Менторский тон Себастьена действует на нервы.
– Мы что, на уроке литературы? – огрызаюсь я. – Джульетта выпивает снотворное зелье. Услышав новость о ее смерти, Ромео покупает яд и выпивает его в склепе Капулетти, чтобы умереть рядом с любимой. Она просыпается и, увидев мертвого Ромео, закалывает себя его кинжалом. Какое это имеет отношение к делу?
– Помнишь, ты сказала, что знаешь меня?
– Пожалуйста, хватит вопросов! Мне сейчас не до сократовских методов. Просто объясни, что все это значит, иначе я сойду с ума.
– Ладно.
Он встает, снимает со стены картину в позолоченной раме и ставит на мою скамью. На полотне запечатлена третья сцена пятого акта – Джульетта, спящая в гробнице Капулетти. На ней белое платье, почти неотличимое от того, что я надевала для этой сцены в школьном спектакле. Я никогда раньше не видела этой картины. Желудок сжимается, как будто я лечу вниз на американских горках.
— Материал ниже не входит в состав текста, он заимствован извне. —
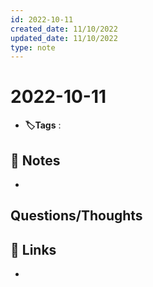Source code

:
 ```yaml
---
id: 2022-10-11
created_date: 11/10/2022
updated_date: 11/10/2022
type: note
---
```


#  2022-10-11
- **🏷️Tags** :   
[ ](#anki-card)
## 📝 Notes
- 


## Questions/Thoughts


## 🔗 Links
- 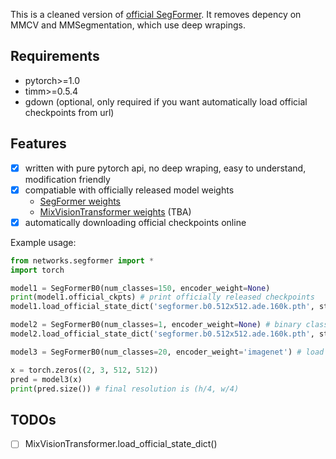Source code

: 

This is a cleaned version of [official SegFormer](https://github.com/NVlabs/SegFormer). It removes depency on MMCV and MMSegmentation, which use deep wrapings.

## Requirements

* pytorch>=1.0
* timm>=0.5.4
* gdown (optional, only required if you want automatically load official checkpoints from url)


## Features

- [x] written with pure pytorch api, no deep wraping, easy to understand, modification friendly
- [x] compatiable with officially released model weights
    - [SegFormer weights](https://drive.google.com/drive/folders/1GAku0G0iR9DsBxCbfENWMJ27c5lYUeQA)
    - [MixVisionTransformer weights](https://drive.google.com/drive/folders/1b7bwrInTW4VLEm27YawHOAMSMikga2Ia) (TBA)
- [x] automatically downloading official checkpoints online

Example usage:

```python
from networks.segformer import *
import torch

model1 = SegFormerB0(num_classes=150, encoder_weight=None)
print(model1.official_ckpts) # print officially released checkpoints
model1.load_official_state_dict('segformer.b0.512x512.ade.160k.pth', strict=True) # load official released weights

model2 = SegFormerB0(num_classes=1, encoder_weight=None) # binary classifier
model2.load_official_state_dict('segformer.b0.512x512.ade.160k.pth', strict=False) # the final prediction layer is not loaded

model3 = SegFormerB0(num_classes=20, encoder_weight='imagenet') # load only ImageNet-pretained backbone

x = torch.zeros((2, 3, 512, 512))
pred = model3(x)
print(pred.size()) # final resolution is (h/4, w/4)
```

## TODOs

- [ ] MixVisionTransformer.load_official_state_dict()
– Ты думаешь, что я и все твои приключения – просто фантазии, – говорит Себастьен. – А на самом деле ты вспоминала прошлые жизни. В местах, о которых ты упоминала за завтраком и которые изображены на этих картинах, мы с тобой бывали вместе.
– Невозможно, – шепчу я, хотя где-то в туманных уголках моего сознания начинает брезжить свет.
– Вся эта история восходит к Ромео и Джульетте и заканчивается не совсем так, как ты думаешь, – продолжает Себастьен. – Шекспир ошибся. Я знаю, потому что был там, я Ромео.